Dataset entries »
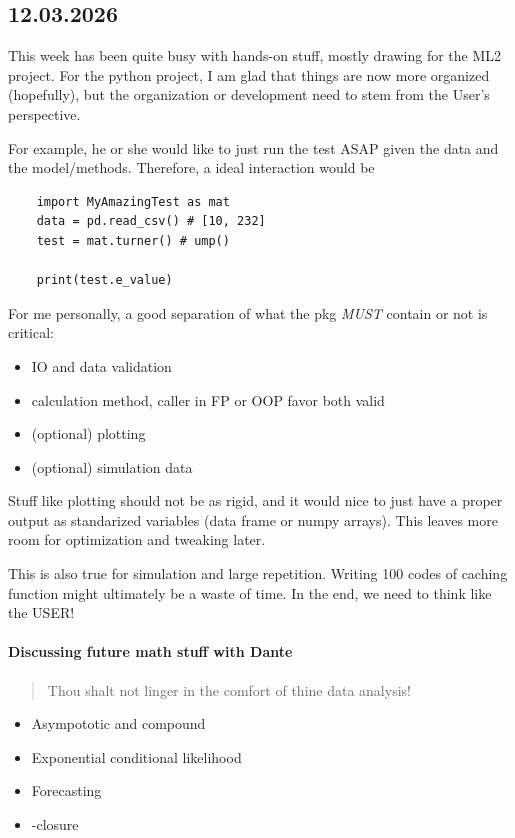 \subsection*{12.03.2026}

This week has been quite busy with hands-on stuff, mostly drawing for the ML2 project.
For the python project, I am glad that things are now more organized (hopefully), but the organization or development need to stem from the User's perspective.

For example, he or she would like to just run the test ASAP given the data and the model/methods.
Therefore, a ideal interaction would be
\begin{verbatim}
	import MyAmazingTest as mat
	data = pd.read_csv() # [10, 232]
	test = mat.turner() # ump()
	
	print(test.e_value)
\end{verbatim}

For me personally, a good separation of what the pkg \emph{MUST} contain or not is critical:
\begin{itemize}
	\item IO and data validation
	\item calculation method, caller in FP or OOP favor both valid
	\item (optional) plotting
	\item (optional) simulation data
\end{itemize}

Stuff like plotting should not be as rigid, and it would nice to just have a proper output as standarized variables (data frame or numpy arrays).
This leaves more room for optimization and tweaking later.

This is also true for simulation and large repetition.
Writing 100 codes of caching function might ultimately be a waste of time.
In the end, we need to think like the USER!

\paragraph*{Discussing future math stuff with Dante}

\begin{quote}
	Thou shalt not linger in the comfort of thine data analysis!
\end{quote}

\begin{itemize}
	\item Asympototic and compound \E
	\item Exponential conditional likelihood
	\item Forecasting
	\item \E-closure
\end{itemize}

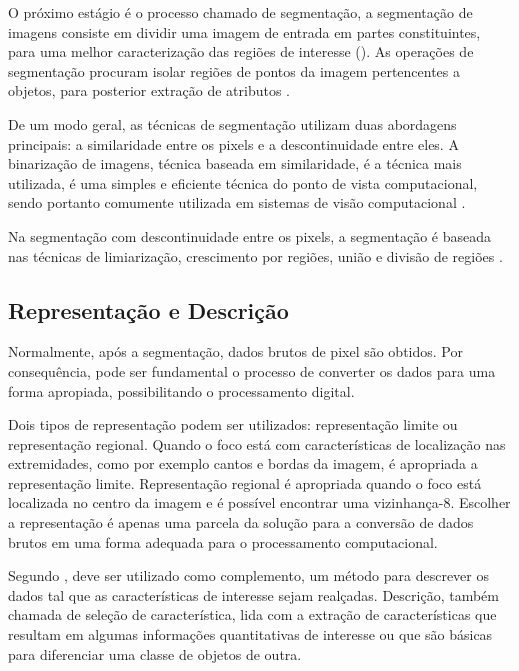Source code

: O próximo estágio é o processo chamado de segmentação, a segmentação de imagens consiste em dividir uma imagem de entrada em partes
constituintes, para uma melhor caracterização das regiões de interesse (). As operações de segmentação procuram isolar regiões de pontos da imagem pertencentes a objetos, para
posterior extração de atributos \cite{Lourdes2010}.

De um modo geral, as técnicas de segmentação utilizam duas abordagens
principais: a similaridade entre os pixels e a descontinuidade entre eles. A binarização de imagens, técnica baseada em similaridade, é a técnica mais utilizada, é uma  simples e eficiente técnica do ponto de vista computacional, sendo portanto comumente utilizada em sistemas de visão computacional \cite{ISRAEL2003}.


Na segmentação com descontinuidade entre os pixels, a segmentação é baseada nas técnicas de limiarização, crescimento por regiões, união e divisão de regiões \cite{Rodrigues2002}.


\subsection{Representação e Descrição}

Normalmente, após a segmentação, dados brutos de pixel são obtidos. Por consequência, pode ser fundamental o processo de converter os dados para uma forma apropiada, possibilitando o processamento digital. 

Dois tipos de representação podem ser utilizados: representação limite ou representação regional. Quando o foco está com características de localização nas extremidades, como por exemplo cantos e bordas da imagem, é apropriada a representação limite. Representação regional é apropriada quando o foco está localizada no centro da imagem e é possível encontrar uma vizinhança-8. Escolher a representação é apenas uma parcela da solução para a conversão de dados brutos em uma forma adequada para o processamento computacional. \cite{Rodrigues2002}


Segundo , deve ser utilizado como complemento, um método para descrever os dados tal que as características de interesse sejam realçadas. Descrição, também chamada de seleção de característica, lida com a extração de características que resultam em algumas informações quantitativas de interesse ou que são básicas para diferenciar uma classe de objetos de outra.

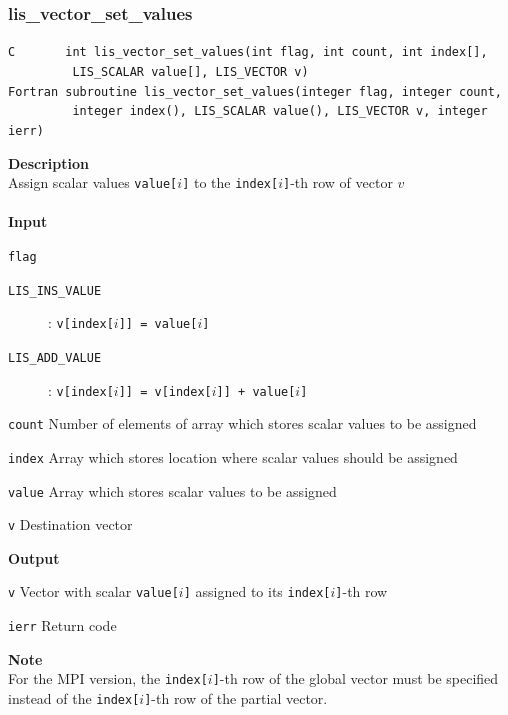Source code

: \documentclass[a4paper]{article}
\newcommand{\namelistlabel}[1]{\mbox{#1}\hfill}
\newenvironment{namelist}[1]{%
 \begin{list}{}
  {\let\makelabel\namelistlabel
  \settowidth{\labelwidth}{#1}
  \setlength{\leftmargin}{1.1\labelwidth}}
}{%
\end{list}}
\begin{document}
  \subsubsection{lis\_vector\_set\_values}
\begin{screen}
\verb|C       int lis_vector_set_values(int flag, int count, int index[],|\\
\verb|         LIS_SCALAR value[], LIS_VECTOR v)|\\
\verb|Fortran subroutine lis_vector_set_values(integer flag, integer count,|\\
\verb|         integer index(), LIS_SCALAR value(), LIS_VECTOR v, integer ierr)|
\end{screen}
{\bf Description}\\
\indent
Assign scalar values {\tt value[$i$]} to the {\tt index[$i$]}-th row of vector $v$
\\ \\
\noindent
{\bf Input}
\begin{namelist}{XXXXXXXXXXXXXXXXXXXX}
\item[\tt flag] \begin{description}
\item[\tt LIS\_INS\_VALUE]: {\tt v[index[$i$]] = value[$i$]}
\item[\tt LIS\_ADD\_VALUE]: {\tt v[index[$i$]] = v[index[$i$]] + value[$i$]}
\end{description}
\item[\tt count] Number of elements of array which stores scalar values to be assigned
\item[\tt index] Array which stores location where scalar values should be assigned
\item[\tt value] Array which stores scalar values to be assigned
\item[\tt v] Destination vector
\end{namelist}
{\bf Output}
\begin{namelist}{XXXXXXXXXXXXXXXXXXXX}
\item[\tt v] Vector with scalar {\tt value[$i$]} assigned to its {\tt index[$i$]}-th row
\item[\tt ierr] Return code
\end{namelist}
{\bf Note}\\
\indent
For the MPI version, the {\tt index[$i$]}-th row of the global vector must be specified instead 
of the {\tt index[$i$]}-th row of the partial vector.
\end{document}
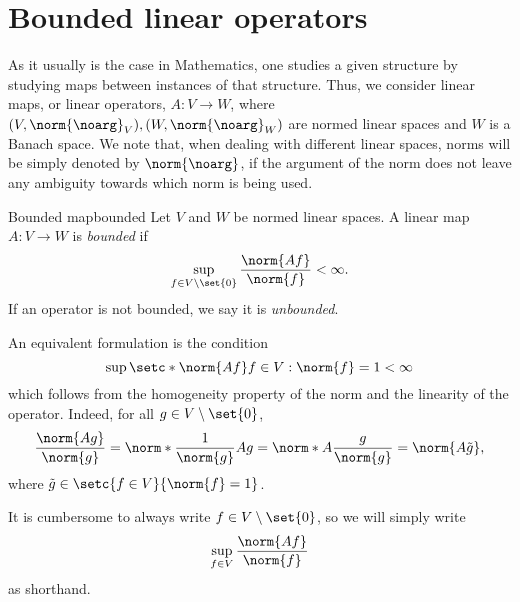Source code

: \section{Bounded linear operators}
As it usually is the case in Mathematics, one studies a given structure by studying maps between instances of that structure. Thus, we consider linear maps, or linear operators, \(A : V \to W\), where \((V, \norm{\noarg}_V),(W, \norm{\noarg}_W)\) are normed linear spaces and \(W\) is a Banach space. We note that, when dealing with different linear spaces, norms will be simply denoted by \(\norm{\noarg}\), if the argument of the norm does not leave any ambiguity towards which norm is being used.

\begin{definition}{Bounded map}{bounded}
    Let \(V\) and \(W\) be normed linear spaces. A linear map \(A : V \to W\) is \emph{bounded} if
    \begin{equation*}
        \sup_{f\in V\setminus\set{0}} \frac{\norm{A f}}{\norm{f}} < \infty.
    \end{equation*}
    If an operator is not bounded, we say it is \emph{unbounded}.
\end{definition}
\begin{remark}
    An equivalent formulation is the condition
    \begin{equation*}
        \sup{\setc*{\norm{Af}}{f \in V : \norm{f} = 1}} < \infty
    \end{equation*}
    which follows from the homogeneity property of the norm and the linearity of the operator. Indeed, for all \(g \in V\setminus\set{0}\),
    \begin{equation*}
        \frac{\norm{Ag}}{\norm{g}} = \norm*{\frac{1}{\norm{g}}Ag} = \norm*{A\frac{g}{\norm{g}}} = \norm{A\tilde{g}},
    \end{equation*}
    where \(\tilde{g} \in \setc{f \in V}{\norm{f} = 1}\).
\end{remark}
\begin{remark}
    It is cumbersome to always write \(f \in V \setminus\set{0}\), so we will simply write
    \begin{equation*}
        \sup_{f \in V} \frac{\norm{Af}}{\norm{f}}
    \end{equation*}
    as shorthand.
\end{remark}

About this task »
Show every line in the records above that contains the word "namelistlabel".

Solution to this exercise »
\newcommand{\namelistlabel}[1]{\mbox{#1}\hfill}
  {\let\makelabel\namelistlabel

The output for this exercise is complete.